British Columbia for the Empire was a Canadian feature-length silent documentary film released in 1916 by Vancouver filmmaker Arthur D. Kean through his company, Kean's Canada Films. It was a compilation film, assembled from his short films (made in 1914-1916) that depicted individual British Columbia battalions in training and departing for service in the First World War.[1][2]

Kean began filming the activities of BC military units immediately after Canada declared war in August 1914. The departure of battalions and regiments to join the Canadian Expeditionary Force (CEF) was always reported in local and regional newspapers, and Kean's presence with his camera was often noted. Screenings of the completed films were well-advertised and promoted in the same newspapers.[3]

Publicity for Kean's compilation describes it as either three to four reels in length (approximately 3,000 to 4,000 feet of 35mm film), and its running time would likely have been between 44 and 66 minutes.
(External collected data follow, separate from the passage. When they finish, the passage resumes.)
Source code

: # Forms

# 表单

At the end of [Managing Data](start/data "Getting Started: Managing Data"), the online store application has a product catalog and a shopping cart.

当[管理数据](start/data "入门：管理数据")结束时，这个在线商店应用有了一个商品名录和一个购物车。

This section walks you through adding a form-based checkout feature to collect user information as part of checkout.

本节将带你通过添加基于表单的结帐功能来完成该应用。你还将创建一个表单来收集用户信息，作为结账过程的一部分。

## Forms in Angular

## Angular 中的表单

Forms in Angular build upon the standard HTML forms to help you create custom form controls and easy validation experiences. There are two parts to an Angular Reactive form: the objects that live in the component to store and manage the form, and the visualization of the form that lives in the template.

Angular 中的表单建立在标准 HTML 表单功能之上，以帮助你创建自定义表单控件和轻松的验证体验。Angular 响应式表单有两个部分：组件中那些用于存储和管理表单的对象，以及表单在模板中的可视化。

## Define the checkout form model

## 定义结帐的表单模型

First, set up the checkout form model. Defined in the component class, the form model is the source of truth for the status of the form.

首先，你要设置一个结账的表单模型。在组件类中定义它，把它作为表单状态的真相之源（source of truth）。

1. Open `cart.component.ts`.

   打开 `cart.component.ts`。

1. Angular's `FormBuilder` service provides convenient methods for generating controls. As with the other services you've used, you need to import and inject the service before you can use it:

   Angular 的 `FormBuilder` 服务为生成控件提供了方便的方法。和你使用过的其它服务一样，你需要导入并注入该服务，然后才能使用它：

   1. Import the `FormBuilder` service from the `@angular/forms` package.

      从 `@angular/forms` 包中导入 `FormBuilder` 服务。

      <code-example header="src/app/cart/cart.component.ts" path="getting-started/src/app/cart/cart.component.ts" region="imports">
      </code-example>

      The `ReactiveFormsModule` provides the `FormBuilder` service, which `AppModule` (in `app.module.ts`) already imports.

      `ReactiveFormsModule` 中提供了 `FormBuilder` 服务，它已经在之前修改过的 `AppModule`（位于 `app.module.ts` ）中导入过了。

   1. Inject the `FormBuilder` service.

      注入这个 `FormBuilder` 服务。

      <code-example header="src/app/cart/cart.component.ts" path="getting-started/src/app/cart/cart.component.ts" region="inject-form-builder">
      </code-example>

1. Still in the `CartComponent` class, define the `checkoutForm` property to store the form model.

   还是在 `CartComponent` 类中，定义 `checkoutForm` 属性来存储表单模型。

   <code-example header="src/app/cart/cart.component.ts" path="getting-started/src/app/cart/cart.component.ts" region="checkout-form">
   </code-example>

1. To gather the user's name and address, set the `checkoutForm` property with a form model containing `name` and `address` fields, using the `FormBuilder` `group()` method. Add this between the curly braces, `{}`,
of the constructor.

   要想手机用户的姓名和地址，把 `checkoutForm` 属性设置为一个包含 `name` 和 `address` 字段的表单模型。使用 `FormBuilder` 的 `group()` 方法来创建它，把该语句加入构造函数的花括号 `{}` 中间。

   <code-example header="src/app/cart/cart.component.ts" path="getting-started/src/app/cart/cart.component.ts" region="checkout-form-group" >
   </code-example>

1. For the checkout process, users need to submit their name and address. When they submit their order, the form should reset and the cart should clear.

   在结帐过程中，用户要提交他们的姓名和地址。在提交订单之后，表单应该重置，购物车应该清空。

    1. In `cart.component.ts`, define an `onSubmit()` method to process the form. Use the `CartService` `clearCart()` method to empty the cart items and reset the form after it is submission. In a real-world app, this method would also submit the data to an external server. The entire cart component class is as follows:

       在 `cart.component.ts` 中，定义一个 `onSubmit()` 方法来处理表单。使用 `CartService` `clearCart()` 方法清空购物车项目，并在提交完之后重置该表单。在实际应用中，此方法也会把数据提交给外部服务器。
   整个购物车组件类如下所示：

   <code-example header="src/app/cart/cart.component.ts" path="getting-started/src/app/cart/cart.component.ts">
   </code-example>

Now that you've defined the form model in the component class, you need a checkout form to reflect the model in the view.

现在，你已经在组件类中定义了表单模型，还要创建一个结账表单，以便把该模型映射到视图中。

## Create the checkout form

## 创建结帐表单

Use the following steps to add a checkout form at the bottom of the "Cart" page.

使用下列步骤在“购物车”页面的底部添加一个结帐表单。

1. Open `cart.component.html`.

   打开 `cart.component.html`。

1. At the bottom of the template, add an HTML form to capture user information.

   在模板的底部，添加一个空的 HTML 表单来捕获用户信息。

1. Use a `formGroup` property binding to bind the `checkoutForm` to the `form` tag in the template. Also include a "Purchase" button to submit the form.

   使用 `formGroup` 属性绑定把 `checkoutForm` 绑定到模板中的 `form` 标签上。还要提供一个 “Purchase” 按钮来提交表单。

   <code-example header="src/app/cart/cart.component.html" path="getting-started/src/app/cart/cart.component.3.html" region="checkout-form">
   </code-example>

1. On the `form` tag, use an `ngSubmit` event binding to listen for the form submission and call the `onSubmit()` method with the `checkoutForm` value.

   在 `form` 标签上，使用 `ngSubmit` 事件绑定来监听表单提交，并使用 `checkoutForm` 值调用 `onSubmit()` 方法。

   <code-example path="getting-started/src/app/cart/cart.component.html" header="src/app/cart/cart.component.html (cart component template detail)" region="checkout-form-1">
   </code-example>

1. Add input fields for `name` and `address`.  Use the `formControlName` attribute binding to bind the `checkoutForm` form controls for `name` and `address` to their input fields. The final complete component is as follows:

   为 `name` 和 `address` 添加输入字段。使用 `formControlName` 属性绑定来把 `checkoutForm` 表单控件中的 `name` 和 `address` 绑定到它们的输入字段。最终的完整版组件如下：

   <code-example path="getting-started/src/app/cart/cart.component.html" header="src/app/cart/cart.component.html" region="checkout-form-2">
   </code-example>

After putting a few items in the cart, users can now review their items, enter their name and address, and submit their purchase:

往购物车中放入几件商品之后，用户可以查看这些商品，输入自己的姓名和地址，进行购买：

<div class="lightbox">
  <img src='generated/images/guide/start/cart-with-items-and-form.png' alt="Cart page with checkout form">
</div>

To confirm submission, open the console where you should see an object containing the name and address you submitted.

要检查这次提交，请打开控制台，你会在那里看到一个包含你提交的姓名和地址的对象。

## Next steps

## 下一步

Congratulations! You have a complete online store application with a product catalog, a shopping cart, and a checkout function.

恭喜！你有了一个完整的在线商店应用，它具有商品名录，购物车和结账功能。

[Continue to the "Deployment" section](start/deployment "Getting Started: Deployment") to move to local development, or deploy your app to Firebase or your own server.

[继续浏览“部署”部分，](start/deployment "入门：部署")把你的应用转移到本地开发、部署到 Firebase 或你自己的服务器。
It was circulated and shown in Vancouver and the BC Interior in a few different versions. For many years, the only known reference to the film by title was in an issue of the film industry trade journal The Moving Picture World.[1] Another reference, from a screening in Kamloops, has since been found.[4]

Like most of Kean's other productions, British Columbia for the Empire has long since been lost or destroyed. However, a few of the component films (about individual units) have survived.[3][5]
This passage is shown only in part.